How to Count Our Dead

The Venezuelan Violence Observatory (OVV) publishes the country's most cited figures on violence. Here's why those figures are very wrong — and why you should cite our estimate instead.

Este texto está publicado en español en Prodavinci.

To measure violence the dead must first become data. Pen in hand, a clerk completes a death certificate: the name of the deceased, her age. Where she lived, where she died. Whether she succumbed to natural forces or unnatural ones. All the relevant details, written in blue or black ink. The certificates are then collated, counted, the pen strokes converted to keystrokes, and the causes of death coded according to an international system.

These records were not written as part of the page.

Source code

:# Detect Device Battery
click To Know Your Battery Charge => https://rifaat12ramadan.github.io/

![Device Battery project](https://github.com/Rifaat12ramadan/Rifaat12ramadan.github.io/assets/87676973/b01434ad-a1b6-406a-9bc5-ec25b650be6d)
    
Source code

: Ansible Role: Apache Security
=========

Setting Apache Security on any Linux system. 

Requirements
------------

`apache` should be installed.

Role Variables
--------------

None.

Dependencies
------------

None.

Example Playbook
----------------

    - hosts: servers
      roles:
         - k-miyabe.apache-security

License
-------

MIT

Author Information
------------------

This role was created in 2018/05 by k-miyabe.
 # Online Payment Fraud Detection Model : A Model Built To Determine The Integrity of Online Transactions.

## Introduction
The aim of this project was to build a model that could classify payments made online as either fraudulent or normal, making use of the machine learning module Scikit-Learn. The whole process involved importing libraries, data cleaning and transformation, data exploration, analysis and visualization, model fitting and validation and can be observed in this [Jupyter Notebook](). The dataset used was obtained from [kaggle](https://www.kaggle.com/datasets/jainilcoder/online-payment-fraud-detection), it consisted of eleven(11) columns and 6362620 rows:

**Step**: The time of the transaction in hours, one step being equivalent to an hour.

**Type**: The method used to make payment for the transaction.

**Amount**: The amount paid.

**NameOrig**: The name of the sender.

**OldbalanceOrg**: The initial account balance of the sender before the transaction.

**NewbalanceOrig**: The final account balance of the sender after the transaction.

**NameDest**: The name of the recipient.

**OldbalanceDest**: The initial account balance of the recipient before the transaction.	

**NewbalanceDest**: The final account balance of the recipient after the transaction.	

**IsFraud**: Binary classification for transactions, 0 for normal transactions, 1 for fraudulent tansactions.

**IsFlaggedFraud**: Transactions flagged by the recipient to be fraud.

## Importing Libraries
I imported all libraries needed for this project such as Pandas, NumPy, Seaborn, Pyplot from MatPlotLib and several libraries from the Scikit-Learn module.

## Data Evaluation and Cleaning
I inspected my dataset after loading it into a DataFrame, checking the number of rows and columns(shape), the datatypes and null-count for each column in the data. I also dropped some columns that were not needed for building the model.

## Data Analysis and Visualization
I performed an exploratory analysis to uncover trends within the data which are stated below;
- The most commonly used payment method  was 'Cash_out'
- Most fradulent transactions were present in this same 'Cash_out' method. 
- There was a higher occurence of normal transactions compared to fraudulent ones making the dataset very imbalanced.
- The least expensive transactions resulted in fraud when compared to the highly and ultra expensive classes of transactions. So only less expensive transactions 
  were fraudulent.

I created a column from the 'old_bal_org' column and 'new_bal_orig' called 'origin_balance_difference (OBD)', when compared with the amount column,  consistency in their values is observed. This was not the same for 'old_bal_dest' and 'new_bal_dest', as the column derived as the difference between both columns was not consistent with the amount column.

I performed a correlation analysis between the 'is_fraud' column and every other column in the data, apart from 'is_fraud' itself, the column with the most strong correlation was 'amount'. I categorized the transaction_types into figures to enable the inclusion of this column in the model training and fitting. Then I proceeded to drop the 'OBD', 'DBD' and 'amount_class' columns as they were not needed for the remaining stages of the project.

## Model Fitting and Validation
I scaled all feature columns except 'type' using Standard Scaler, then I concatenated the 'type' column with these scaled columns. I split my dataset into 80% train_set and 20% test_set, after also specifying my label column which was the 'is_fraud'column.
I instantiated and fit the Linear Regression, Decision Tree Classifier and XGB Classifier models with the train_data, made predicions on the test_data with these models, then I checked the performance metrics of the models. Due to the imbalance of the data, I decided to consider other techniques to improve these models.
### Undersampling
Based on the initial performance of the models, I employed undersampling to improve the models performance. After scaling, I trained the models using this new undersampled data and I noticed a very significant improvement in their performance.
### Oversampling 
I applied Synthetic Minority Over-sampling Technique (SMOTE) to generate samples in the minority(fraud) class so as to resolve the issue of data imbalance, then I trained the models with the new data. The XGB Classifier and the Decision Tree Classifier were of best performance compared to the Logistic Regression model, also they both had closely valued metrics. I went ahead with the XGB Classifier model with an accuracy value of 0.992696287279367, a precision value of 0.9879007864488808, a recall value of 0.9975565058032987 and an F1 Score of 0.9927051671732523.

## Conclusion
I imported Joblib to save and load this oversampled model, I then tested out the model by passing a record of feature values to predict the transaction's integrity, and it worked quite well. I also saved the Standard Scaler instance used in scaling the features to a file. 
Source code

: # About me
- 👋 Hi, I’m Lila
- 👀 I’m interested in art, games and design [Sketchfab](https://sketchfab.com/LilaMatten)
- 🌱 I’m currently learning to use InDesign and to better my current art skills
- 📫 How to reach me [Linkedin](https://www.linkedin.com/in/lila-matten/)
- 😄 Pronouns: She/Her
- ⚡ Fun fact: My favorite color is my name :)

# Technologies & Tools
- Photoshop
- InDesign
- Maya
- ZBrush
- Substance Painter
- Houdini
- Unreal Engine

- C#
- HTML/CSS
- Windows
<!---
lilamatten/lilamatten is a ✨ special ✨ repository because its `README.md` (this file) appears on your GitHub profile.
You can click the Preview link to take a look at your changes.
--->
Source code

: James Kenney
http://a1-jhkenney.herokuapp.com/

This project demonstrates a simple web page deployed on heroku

This would seem to provide a straightforward way to gauge the rise or fall of lethal violence in Venezuela: simply tally the number of fatal shootings and stabbings and stranglings, and compare this year’s total to earlier ones. Yet in practice, processing the reams of paper death certificates takes years. Doctors and other health workers filled out 149,883 certificates in 2013 alone.

So those looking for up-to-date violence measures have no choice but to rely on estimates. After learning about the official death registries, and after consulting with colleagues at various universities in Venezuela, I estimated the 2015 violent death rate at about 70 per 100,000 people.

That’s high—among the highest in the world.

But the most widely cited estimate is much higher still. The Venezuelan Violence Observatory (OVV), estimates 90 violent deaths per 100,000 people in 2015.

That’s a difference of more than 6,000 victims, enough to fill every seat in the Ríos Reyna hall at the Teresa Carreño—twice over.

This discrepancy made me wonder. How could we take the same data, the same deaths, the same death certificates, and arrive at such different conclusions? Did 6,000 victims go missing in my analysis? Or did OVV’s researchers create them?

I called OVV to find out.

The mechanics of body counting

For researchers, there are two main sources of data on lethal violence in Venezuela: the Ministry of Health and the police.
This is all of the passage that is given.